Segment Start: Data for processing

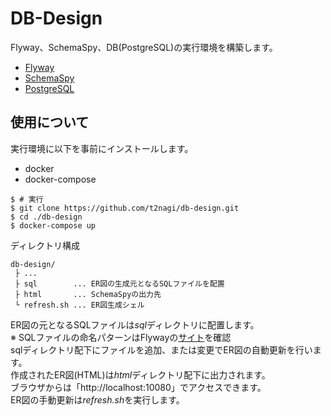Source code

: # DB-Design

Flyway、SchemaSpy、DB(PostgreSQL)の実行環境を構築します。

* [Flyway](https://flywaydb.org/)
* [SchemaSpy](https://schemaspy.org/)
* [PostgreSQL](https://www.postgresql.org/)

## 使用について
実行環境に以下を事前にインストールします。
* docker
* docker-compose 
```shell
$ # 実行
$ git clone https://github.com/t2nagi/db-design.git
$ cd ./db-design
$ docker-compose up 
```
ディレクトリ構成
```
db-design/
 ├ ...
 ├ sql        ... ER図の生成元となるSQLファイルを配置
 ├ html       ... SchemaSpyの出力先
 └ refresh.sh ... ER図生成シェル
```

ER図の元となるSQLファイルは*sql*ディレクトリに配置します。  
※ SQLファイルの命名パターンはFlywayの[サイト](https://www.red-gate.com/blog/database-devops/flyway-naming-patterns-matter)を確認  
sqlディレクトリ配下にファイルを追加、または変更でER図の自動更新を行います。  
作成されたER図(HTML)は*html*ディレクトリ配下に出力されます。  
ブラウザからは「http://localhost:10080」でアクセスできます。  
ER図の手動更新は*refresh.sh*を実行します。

Segment End: Data for processing

● **Task to carry out**: State how many lines in the records contain the string "refresh". Give the number with no words around it.

● **Result of this exercise**: 2